Heat had been the form team through the regular season to finish on top of the ladder. But there had been fears over their batting order, which had been gutted ahead of the finals following several withdrawals, most notably batting imports Colin Munro and Sam Billings, who left for the UAE’s ILT20.
Brown had been hoping to step up at the top of the order, but made a scratchy 15 off 22 balls against Sixers. He played out a maiden to start the innings as he repeatedly struggled to get bat on ball before being put out of his misery after nicking off to seamer Ben Dwarshuis.
“I played and missed at everything, swung too hard,” Brown said.
Brown regrouped by focusing on slowing down his swing and making sure he watched the ball closely. Advice from Heat assistant coach Darren Lehmann rang in his ear too.
“Don’t change your intent, but hit the ball where it is meant to go,” Lehmann told Brown ahead of the Strikers match.
What happened next was extraordinary for a batter who had shown glimpses of his muscular batting before but had never quite put it together. In 21 previous BBL innings, Brown had only averaged 20.52 with one half-century.
Heat elected to bat first on a surface that appeared better for batting than in the Qualifier and Brown hit crisply from the get go. He blasted sixes over midwicket off seamers Henry Thornton and James Bazley, and Strikers turned to legspinners Boyce and Pope, who had combined for seven wickets against Scorchers in the Knockout at the pace-friendly Optus Stadium.
An aggressive Brown pummelled them in a belligerent display, including smashing a trio of sixes in one over off Boyce, who had only been hit for eight sixes in ten previous matches this season.
He seemed likely to mow down the fastest BBL century set ten years ago when Craig Simmons blasted a 39-ball ton for Scorchers, only to fall short.
But on his 41st delivery he thrashed Boyce over the covers for his ninth six to reach a maiden BBL century. Brown finished with a record 12 sixes to submit the highest innings in BBL finals history.
His batting was lapped up by his teary-eyed mum, who was visibly emotional watching on from the stands.
“It was very special, they [his family] know how hard I worked to get to where I am now,” Brown, who has never played first-class cricket, said.
Brown’s big-hitting heroics did take a physical toll as he battles a hip niggle ahead of the final. “Pulled up pretty bad and will have to keep managing it,” he said. “The way I was batting was not too good for the body.
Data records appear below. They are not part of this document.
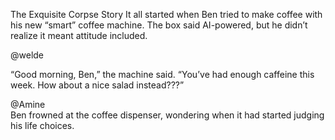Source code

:The Exquisite Corpse Story
It all started when Ben tried to make coffee with his new “smart” coffee machine.
The box said AI-powered, but he didn’t realize it meant attitude included.

@welde <br>

“Good morning, Ben,” the machine said. “You’ve had enough caffeine this week. How about a nice salad instead???”

@Amine <br>
Ben frowned at the coffee dispenser, wondering when it had started judging his life choices.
Should be [okay].”
He has the “tough” challenge of quickly resetting against Sixers on an expected slow SCG surface. Heat will start as underdogs, but did beat Sixers on the road in last season’s finals series before falling agonisingly short against Scorchers in an epic decider.
“Definitely a motivating factor, we learned a lot. As a group, we’ve become so much stronger,” Brown said about Heat’s bid for redemption. “We did knock them [Sixers] off last year. It will be a cracking game.”